Mi madre. A veces cuando volvíamos de
los interrogatorios, tullidos y esposados, pasábamos por delante de una fila de
familiares que aguardaban en un pasillo para entregarnos ropa o a pedir
información sobre los detenidos. Pero los verdugos ni se inmutaban, pasaban
sonrientes, exhibiendo su crueldad. Nada les importaba.

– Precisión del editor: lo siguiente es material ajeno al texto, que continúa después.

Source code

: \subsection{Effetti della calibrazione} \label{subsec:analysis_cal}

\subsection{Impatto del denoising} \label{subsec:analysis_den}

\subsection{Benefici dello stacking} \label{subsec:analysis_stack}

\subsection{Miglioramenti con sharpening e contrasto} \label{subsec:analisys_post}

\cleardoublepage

Tras una de las sesiones, cuando
acababan de torturarme y me devolvían a mi “apartamento” con las manos
esposadas a la espalda y la sangre fresca todavía, descubrí a mi pobre madre,
menuda y pequeña, arrebujada en su toquilla oscura, con su eterno pañuelo negro
sobre la cabeza. Estaba esperando junto a otros familiares, para entregarme un
pequeño paquete de comida.
Al verme llegar, al reconocerme y ver
lo que habían hecho conmigo, echó a correr y de rodillas se abrazó a las
piernas de uno de los policías llorando.
-Por favor, por favor, tengan piedad,
están matando a mi hijo, me lo están matando -repetía.
-Levántese, madre -sólo pude decir,
con el corazón destrozado.
Con los pies la empujaron y se la
quitaron de encima y allí quedó llorando, tirada en el suelo... Esa escena, que
no olvidé nunca, fue más cruel y más insufrible que todos los martirios.

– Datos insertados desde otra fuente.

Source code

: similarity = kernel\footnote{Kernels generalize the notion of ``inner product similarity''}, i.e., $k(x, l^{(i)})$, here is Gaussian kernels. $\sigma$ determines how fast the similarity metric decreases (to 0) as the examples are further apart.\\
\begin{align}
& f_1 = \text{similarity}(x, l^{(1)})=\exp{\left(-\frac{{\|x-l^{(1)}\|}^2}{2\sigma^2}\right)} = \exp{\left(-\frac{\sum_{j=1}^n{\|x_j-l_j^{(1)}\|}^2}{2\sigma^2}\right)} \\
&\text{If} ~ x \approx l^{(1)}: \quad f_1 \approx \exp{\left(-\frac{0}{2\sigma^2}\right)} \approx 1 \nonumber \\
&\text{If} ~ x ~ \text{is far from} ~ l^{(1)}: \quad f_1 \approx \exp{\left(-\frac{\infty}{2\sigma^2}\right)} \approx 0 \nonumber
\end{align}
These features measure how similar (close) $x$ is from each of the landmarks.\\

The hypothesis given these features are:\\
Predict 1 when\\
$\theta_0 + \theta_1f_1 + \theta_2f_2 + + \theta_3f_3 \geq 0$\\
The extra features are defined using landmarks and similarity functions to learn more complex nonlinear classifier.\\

Más allá de la edad y las circunstancias en
que se encuentren sus hijos, hay madres que allí están acompañando hasta
límites inverosímiles. Nuevamente recurrimos a la evocación de Marcos Ana.
Cuando en 1940
pasé unos meses en la cárcel de Alcalá de Henares, donde vivía mi familia, me
llevaban un poco de comida diariamente; unas patatas viudas, unas lentejas,
algunas cebollas cocidas, lo que era posible en aquella época donde nuestras
familias carecían de todo. Un día empezó a ocurrir algo sorprendente en mi
paquete. Un plátano mordido en una esquina, una tortilla francesa a la que
visiblemente habían arrancado un pequeño trozo, parte de un muslito de pollo,
unos gajos de naranja... Se lo comenté a mi hermana que sospechó inmediatamente
lo que ocurría. Mi madre estaba muy enferma y hacían un esfuerzo para atenderla
con una alimentación especial. Cuando la familia se reunía para comer, mi madre
disimuladamente daba un pequeño bocado a su comida y en un descuido por debajo
de la mesa, lo ocultaba en su faltriquera. Después, cuando confeccionaban el
paquete, mi madre se las arreglaba, sin que mi hermana lo viera, para
introducir aquella comida, ligeramente mutilada, para su hijo encarcelado.
Triste madre mía. No puedo olvidar su imagen. Vestida de negro, con un pañuelo
oscuro sobre su cabeza, sollozando, agarrándose con sus manos temblorosas a las
rejas del locutorio.
Como un homenaje a su padre (quien fuera
asesinado en el transcurso de la guerra civil) y a su madre, fue que Fernando
Macarro Castillo devino en Marcos Ana, tal como él mismo lo señala: “los dos
van conmigo en mi corazón y unidos en mi nombre”.